Retype, exactly as they appear below, the lines between the line holding "9:00 am - 4:00" and the line holding "Chief Executive Officer", both ends included.
##### Materials provided #####
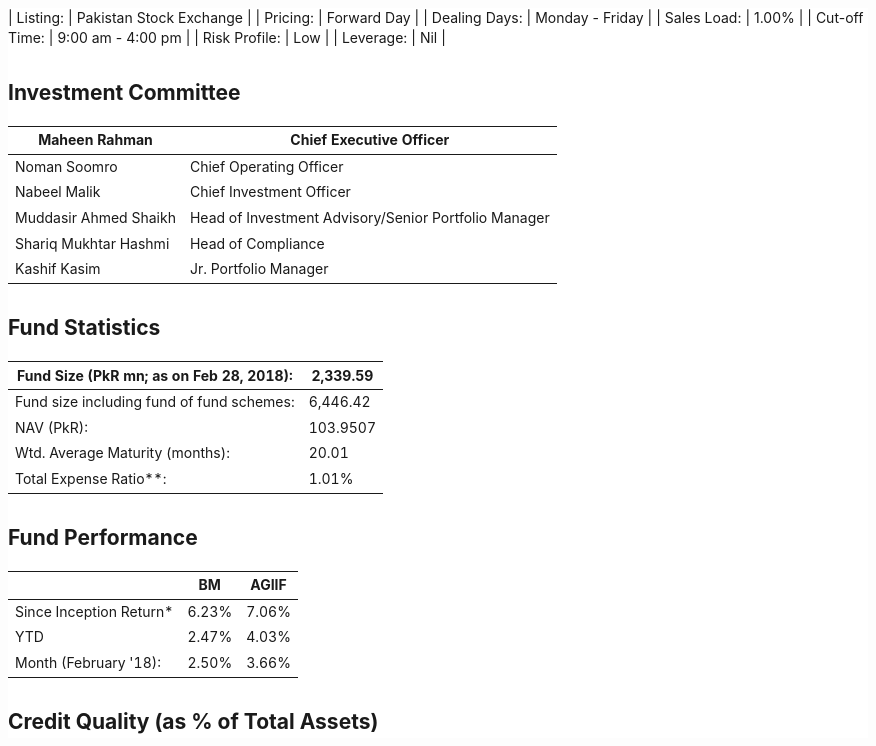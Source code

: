| Listing:                 | Pakistan Stock Exchange                                   |
| Pricing:                 | Forward Day                                               |
| Dealing Days:            | Monday - Friday                                           |
| Sales Load:              | 1.00%                                                     |
| Cut-off Time:            | 9:00 am - 4:00 pm                                         |
| Risk Profile:            | Low                                                       |
| Leverage:                | Nil                                                       |

## Investment Committee

| Maheen Rahman         | Chief Executive Officer                              |
| --------------------- | ---------------------------------------------------- |
| Noman Soomro          | Chief Operating Officer                              |
| Nabeel Malik          | Chief Investment Officer                             |
| Muddasir Ahmed Shaikh | Head of Investment Advisory/Senior Portfolio Manager |
| Shariq Mukhtar Hashmi | Head of Compliance                                   |
| Kashif Kasim          | Jr. Portfolio Manager                                |

## Fund Statistics

| Fund Size (PkR mn; as on Feb 28, 2018):   | 2,339.59 |
| ----------------------------------------- | -------- |
| Fund size including fund of fund schemes: | 6,446.42 |
| NAV (PkR):                                | 103.9507 |
| Wtd. Average Maturity (months):           | 20.01    |
| Total Expense Ratio\*\*:                  | 1.01%    |

## Fund Performance

|                          | BM    | AGIIF |
| ------------------------ | ----- | ----- |
| Since Inception Return\* | 6.23% | 7.06% |
| YTD                      | 2.47% | 4.03% |
| Month (February '18):    | 2.50% | 3.66% |

## Credit Quality (as % of Total Assets)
#####
• _Output_:
| Cut-off Time:            | 9:00 am - 4:00 pm                                         |
| Risk Profile:            | Low                                                       |
| Leverage:                | Nil                                                       |

## Investment Committee

| Maheen Rahman         | Chief Executive Officer                              |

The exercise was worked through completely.